Old Town in Split, Croatia
We ventured up the coast to Split yesterday afternoon. The bus route follows the coastline road, dotted with small villages that steadfastly focus on the sea, small, pebbly beaches, jetties built for boats, and docks. Without a map, we guessed at the bus stop we wanted, after we jumped up at the last second, we were followed closely by Germans who also suddenly decided the sight of waterfront and large boats heralded the interesting part of town.

Side street in the old town of Split, Croatia
After a brief stop orienting ourselves to the return bus stop and a quick look at the schedule, we wandered toward the water. A large area of street vendor booths went unexplored, as we made our way toward the old part of town. Walking through, or rather under, the old city walls, we found ourselves in front of the Palace of Diocletian. He was a roman Empower who spent his final years here in a huge palace he had built near his birthplace, then called Aspalthos.
Coming from a place where a building is considered very old when it was build over 100 years ago, wandering past walls of stone stacked 2000 years ago and across stones that have been worn smooth through centuries of footsteps fills me with wonder. To physically touch the same column so many generations of people have leaned on gives me a sense reaching through time and into the past.

Cathedral tower, Split, Croatia
People gather with sketchbooks and sit, pencil in hand, reveling in the history of the place. Street vendors sit on ancient carved stones, miniature models of the medieval cathedral, metal sculptures, and paintings of fish perched on the rocks. We sit in a café, which, like most here, does not serve food in the afternoon. We are all hungry, but the family goes along with my desire to sit and look at the aged stone and columns and sips their drinks.
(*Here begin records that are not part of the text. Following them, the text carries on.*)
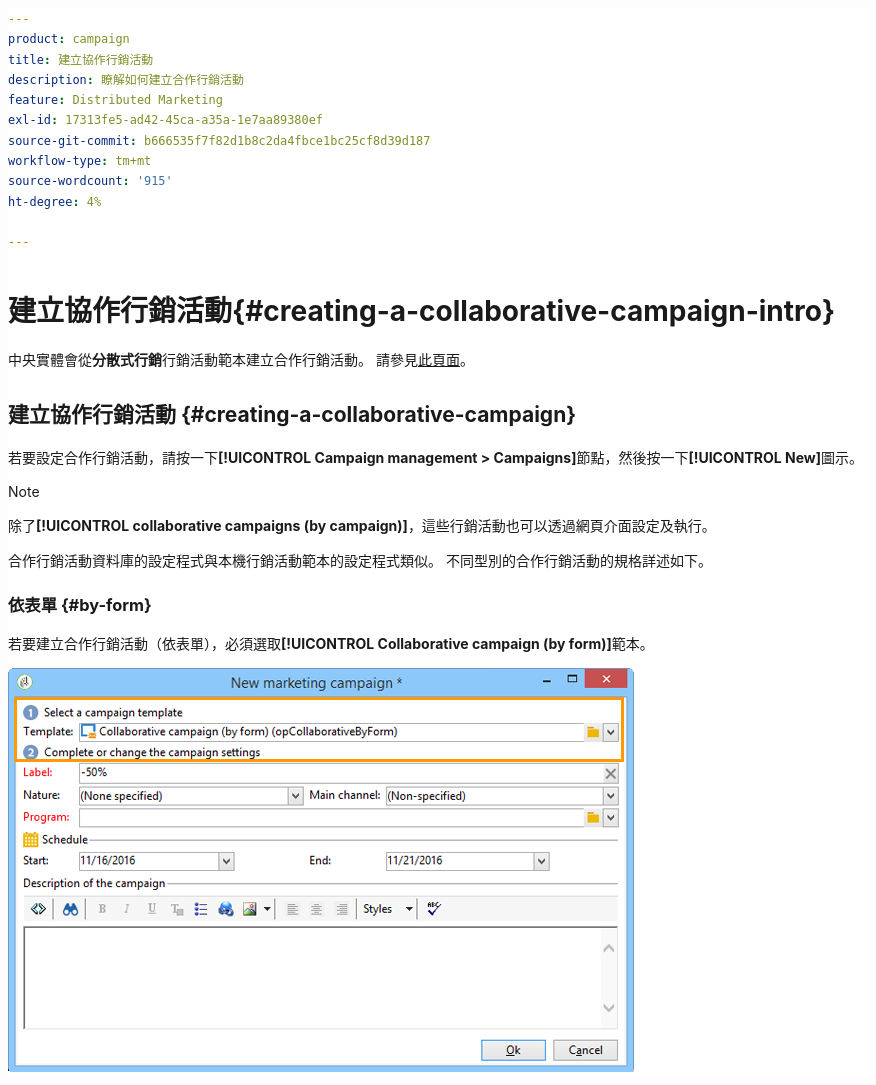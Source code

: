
 ```yaml
---
product: campaign
title: 建立協作行銷活動
description: 瞭解如何建立合作行銷活動
feature: Distributed Marketing
exl-id: 17313fe5-ad42-45ca-a35a-1e7aa89380ef
source-git-commit: b666535f7f82d1b8c2da4fbce1bc25cf8d39d187
workflow-type: tm+mt
source-wordcount: '915'
ht-degree: 4%

---
```


# 建立協作行銷活動{#creating-a-collaborative-campaign-intro}



中央實體會從&#x200B;**分散式行銷**&#x200B;行銷活動範本建立合作行銷活動。 請參見[此頁面](about-distributed-marketing.md#collaborative-campaign)。

## 建立協作行銷活動 {#creating-a-collaborative-campaign}

若要設定合作行銷活動，請按一下&#x200B;**[!UICONTROL Campaign management > Campaigns]**&#x200B;節點，然後按一下&#x200B;**[!UICONTROL New]**&#x200B;圖示。

>[!NOTE]
>
>除了&#x200B;**[!UICONTROL collaborative campaigns (by campaign)]**，這些行銷活動也可以透過網頁介面設定及執行。

合作行銷活動資料庫的設定程式與本機行銷活動範本的設定程式類似。 不同型別的合作行銷活動的規格詳述如下。

### 依表單 {#by-form}

若要建立合作行銷活動（依表單），必須選取&#x200B;**[!UICONTROL Collaborative campaign (by form)]**&#x200B;範本。

![](assets/mkg_dist_mutual_op_form2.png)

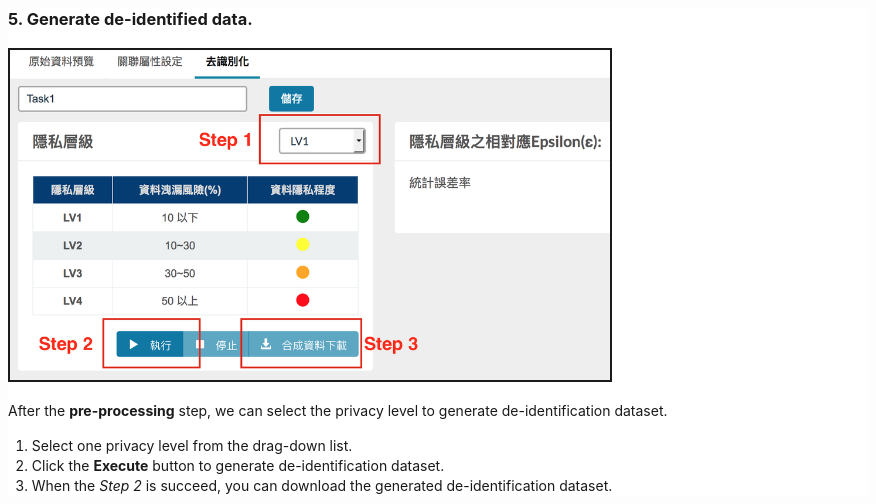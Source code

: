 
### 5. Generate de-identified data.
<img src="figures/generate2.png" alt="generate" width='600' border="2"/>

After the **pre-processing** step, we can select the privacy level to generate de-identification dataset.

1. Select one privacy level from the drag-down list.
2. Click the **Execute** button to generate de-identification dataset.
3. When the *Step 2* is succeed, you can download the generated de-identification dataset.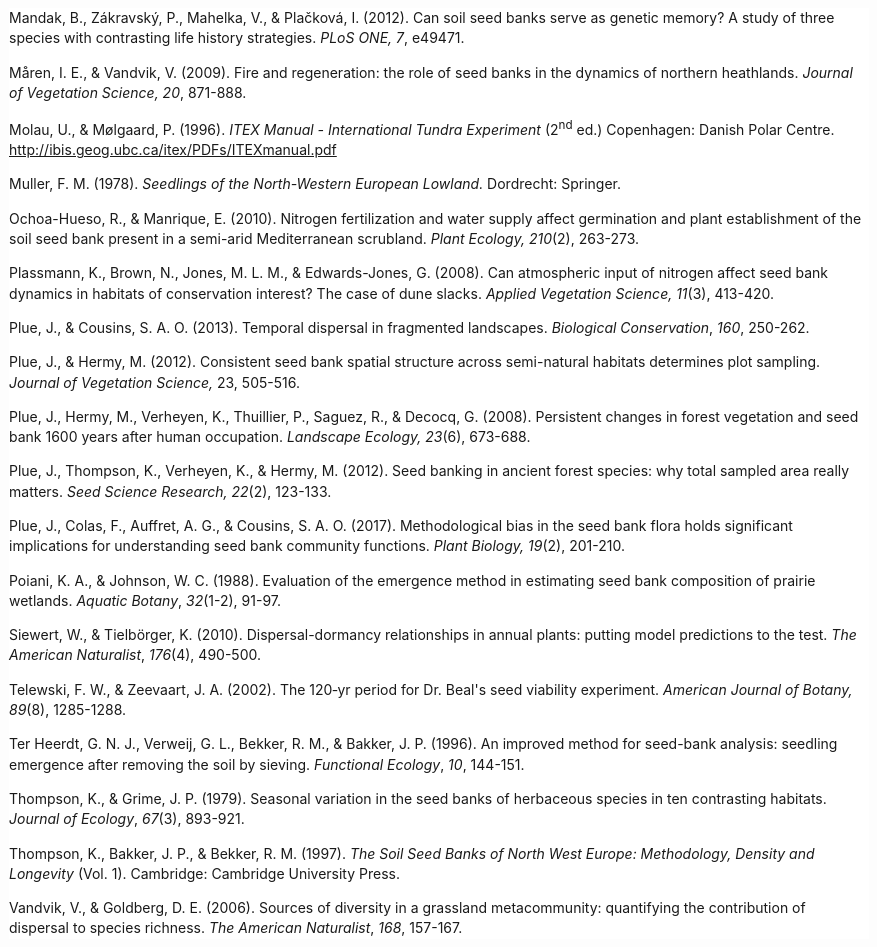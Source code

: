 Mandak, B., Zákravský, P., Mahelka, V., &amp; Plačková, I. (2012). Can soil seed banks serve as genetic memory? A study of three species with contrasting life history strategies. <em>PLoS ONE, 7</em>, e49471.

Måren, I. E., &amp; Vandvik, V. (2009). Fire and regeneration: the role of seed banks in the dynamics of northern heathlands. <em>Journal of Vegetation Science, 20</em>, 871-888.

Molau, U., &amp; Mølgaard, P. (1996). <em>ITEX Manual</em> <em>- International Tundra Experiment</em> (2<sup>nd</sup> ed.) Copenhagen: Danish Polar Centre. http://ibis.geog.ubc.ca/itex/PDFs/ITEXmanual.pdf

Muller, F. M. (1978). <em>Seedlings of the North-Western European Lowland.</em> Dordrecht: Springer.

Ochoa-Hueso, R., &amp; Manrique, E. (2010). Nitrogen fertilization and water supply affect germination and plant establishment of the soil seed bank present in a semi-arid Mediterranean scrubland. <em>Plant Ecology, 210</em>(2), 263-273.

Plassmann, K., Brown, N., Jones, M. L. M., &amp; Edwards-Jones, G. (2008). Can atmospheric input of nitrogen affect seed bank dynamics in habitats of conservation interest? The case of dune slacks. <em>Applied Vegetation Science, 11</em>(3), 413-420.

Plue, J., &amp; Cousins, S. A. O. (2013). Temporal dispersal in fragmented landscapes. <em>Biological Conservation</em>, <em>160</em>, 250-262.

Plue, J., &amp; Hermy, M. (2012). Consistent seed bank spatial structure across semi-natural habitats determines plot sampling. <em>Journal of Vegetation Science,</em> 23, 505-516.

Plue, J., Hermy, M., Verheyen, K., Thuillier, P., Saguez, R., &amp; Decocq, G. (2008). Persistent changes in forest vegetation and seed bank 1600 years after human occupation. <em>Landscape Ecology, 23</em>(6), 673-688.

Plue, J., Thompson, K., Verheyen, K., &amp; Hermy, M. (2012). Seed banking in ancient forest species: why total sampled area really matters. <em>Seed Science Research, 22</em>(2), 123-133.

Plue, J., Colas, F., Auffret, A. G., &amp; Cousins, S. A. O. (2017). Methodological bias in the seed bank flora holds significant implications for understanding seed bank community functions. <em>Plant Biology, 19</em>(2), 201-210.

Poiani, K. A., &amp; Johnson, W. C. (1988). Evaluation of the emergence method in estimating seed bank composition of prairie wetlands. <em>Aquatic Botany</em>, <em>32</em>(1-2), 91-97.

Siewert, W., &amp; Tielbörger, K. (2010). Dispersal-dormancy relationships in annual plants: putting model predictions to the test. <em>The American Naturalist</em>, <em>176</em>(4), 490-500.

Telewski, F. W., &amp; Zeevaart, J. A. (2002). The 120‐yr period for Dr. Beal's seed viability experiment. <em>American Journal of Botany, 89</em>(8), 1285-1288.

Ter Heerdt, G. N. J., Verweij, G. L., Bekker, R. M., &amp; Bakker, J. P. (1996). An improved method for seed-bank analysis: seedling emergence after removing the soil by sieving. <em>Functional Ecology</em>, <em>10</em>, 144-151.

Thompson, K., &amp; Grime, J. P. (1979). Seasonal variation in the seed banks of herbaceous species in ten contrasting habitats. <em>Journal of Ecology</em>, <em>67</em>(3), 893-921.

Thompson, K., Bakker, J. P., &amp; Bekker, R. M. (1997). <em>The Soil Seed Banks of North West Europe: Methodology, Density and Longevity</em> (Vol. 1). Cambridge: Cambridge University Press.

Vandvik, V., &amp; Goldberg, D. E. (2006). Sources of diversity in a grassland metacommunity: quantifying the contribution of dispersal to species richness. <em>The American Naturalist</em>, <em>168</em>, 157-167.

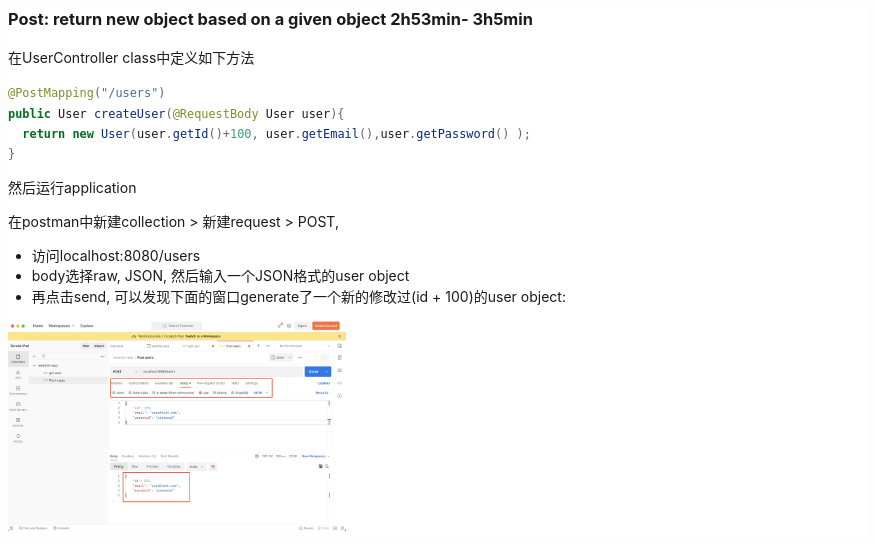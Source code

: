 



### Post: return new object based on a given object 2h53min- 3h5min

在UserController class中定义如下方法

```java	
@PostMapping("/users")
public User createUser(@RequestBody User user){
  return new User(user.getId()+100, user.getEmail(),user.getPassword() );
}
```

然后运行application

在postman中新建collection > 新建request > POST, 

+ 访问localhost:8080/users
+ body选择raw, JSON, 然后输入一个JSON格式的user object
+ 再点击send, 可以发现下面的窗口generate了一个新的修改过(id + 100)的user object:

<img src="./Src_md/postman_postUser.png" alt="postman_postUser" style="zoom:33%;" />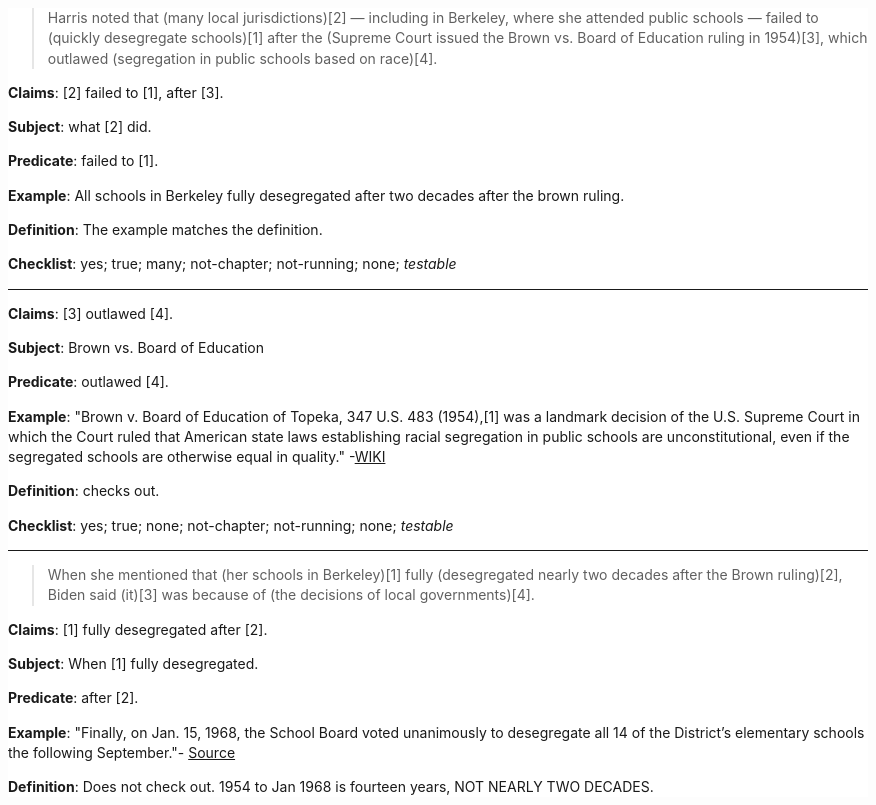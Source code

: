 
> Harris noted that (many local jurisdictions)[2] — including in
> Berkeley, where she attended public schools — failed to (quickly
> desegregate schools)[1] after the (Supreme Court issued the Brown
> vs. Board of Education ruling in 1954)[3], which outlawed
> (segregation in public schools based on race)[4].

**Claims**: [2] failed to [1], after [3].

**Subject**: what [2] did.

**Predicate**: failed to [1].

**Example**: All schools in Berkeley fully desegregated after two decades
after the brown ruling.

**Definition**: The example matches the definition.

**Checklist**: yes; true; many; not-chapter; not-running; none;
*testable* 

---

**Claims**: [3] outlawed [4].

**Subject**: Brown vs. Board of Education 

**Predicate**: outlawed [4].

**Example**: "Brown v. Board of Education of Topeka, 347 U.S. 483
(1954),[1] was a landmark decision of the U.S. Supreme Court in which
the Court ruled that American state laws establishing racial
segregation in public schools are unconstitutional, even if the
segregated schools are otherwise equal in quality." -[WIKI](https://en.wikipedia.org/wiki/Brown_v._Board_of_Education)

**Definition**: checks out.

**Checklist**: yes; true; none; not-chapter; not-running; none;
*testable* 

---

> When she mentioned that (her schools in Berkeley)[1] fully (desegregated
> nearly two decades after the Brown ruling)[2], Biden said (it)[3] was because
> of (the decisions of local governments)[4].

**Claims**: [1] fully desegregated after [2].

**Subject**: When [1] fully desegregated.

**Predicate**:  after [2].

**Example**: "Finally, on Jan. 15, 1968, the School Board voted unanimously
to desegregate all 14 of the District’s elementary schools the
following September."- [Source](https://www.berkeleyschools.net/2018/12/50th-anniversary-of-berkeleys-pioneering-busing-plan-for-school-integration/)

**Definition**: Does not check out. 1954 to Jan 1968 is fourteen
years, NOT NEARLY TWO DECADES.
Clock in old town Split, Croatia
We spend some time chatting with a British couple about travel, cheap airlines and favorite places. A few minutes after we wander off, Marlie declares she needs to use a restroom and Hannah reminds us she is hungry. We find a restaurant facing the water where we can watch people stroll along the promenade, eat marginal food, and pay far too much for it. But, it’s a beautiful day.